What makes for a good password?
  Adversary should not be able to log in as a victim user.
  Is "password" a good password?
  Is "passW0rd1!" better than, say, "yellow-elephant-reading"?
  What matters is the entropy with respect to adversary's knowledge of
    password distributions, not formats.
  Practical password distributions are extremely skewed.
    E.g., 5000 most popular passwords cover 20% accounts (millions).
    Similar patterns across web sites.
    [[ Ref: statistics from various password disclosures ]]
  Complex-looking passwords are not strong if they are predictable.

Password goal: high entropy.
  Generate password for user: high entropy, but may have trouble remembering.
  Allow user to choose password: unclear entropy.
    Hard to enforce entropy, unlike format requirements.
  Forcing password changes may reduce entropy.
    User forced to remember new passwords, might not bother with high entropy.
    Forcing password change is more relevant as defense for leaked passwords.
    Trade-off depending on what attacks you think are more relevant.

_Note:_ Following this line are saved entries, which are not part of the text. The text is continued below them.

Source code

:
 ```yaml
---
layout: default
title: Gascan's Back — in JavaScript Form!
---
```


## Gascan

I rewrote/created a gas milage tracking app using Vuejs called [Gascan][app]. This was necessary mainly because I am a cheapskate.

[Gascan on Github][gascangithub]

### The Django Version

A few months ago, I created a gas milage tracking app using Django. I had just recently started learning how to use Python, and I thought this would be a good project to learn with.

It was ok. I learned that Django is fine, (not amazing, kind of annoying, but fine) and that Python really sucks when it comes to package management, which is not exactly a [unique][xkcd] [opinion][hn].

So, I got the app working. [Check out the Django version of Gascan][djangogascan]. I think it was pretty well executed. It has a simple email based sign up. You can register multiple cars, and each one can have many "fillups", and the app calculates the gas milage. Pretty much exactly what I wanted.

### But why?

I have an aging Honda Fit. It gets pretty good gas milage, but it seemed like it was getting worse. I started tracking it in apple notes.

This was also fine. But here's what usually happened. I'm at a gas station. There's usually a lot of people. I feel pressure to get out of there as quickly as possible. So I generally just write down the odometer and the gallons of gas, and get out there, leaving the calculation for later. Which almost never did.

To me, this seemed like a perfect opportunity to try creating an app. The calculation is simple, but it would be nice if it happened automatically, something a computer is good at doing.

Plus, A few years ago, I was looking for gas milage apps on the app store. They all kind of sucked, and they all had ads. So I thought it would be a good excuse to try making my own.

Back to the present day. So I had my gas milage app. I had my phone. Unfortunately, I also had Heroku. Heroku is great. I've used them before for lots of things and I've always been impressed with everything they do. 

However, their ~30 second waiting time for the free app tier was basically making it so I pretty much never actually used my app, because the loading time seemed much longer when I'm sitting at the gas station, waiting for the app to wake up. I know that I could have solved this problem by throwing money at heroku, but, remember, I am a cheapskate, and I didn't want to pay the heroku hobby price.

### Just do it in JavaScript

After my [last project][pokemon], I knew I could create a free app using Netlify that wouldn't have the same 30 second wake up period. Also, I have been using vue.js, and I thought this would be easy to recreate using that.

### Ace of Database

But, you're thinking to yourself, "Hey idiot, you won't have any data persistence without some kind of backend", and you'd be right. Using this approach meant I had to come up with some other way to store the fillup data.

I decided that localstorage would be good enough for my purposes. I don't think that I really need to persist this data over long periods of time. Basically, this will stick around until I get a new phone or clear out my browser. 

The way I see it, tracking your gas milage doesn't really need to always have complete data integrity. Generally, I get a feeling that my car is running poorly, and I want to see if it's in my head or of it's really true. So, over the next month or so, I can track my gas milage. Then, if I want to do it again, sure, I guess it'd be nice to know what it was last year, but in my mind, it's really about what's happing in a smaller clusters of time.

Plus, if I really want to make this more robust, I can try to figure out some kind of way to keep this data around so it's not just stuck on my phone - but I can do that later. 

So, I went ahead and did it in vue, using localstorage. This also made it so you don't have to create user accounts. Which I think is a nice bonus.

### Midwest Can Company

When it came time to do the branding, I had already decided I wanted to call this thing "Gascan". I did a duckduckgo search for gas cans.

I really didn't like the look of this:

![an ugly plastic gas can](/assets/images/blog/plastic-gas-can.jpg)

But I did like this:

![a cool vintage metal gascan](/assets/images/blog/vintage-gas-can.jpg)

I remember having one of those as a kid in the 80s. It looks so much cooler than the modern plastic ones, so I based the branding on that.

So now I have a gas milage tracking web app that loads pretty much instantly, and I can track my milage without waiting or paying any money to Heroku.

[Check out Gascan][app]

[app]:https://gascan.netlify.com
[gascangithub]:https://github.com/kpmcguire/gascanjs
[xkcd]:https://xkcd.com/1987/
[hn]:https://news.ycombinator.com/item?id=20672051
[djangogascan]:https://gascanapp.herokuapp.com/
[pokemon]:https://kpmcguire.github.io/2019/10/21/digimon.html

Passwords require limiting the number of attempts.
  Even strong passwords are unlikely to offer lots of entropy.
  If adversary can make many guesses, can probably access many accounts.
    20-30 bits of entropy is pretty high for a password.
    2^20 (1M) or even 2^30 (1B) attempts is easy for a computer.
  Important to limit the number of password authentication attempts.
  Suppose we limit every account to 10 attempts; what goes wrong?
  Availability.  Lock out users?
  Security across users.
  Rate-limiting based on some other resource (e.g., IP address).
  CAPTCHAs, though tricky to use correctly (see previous lecture).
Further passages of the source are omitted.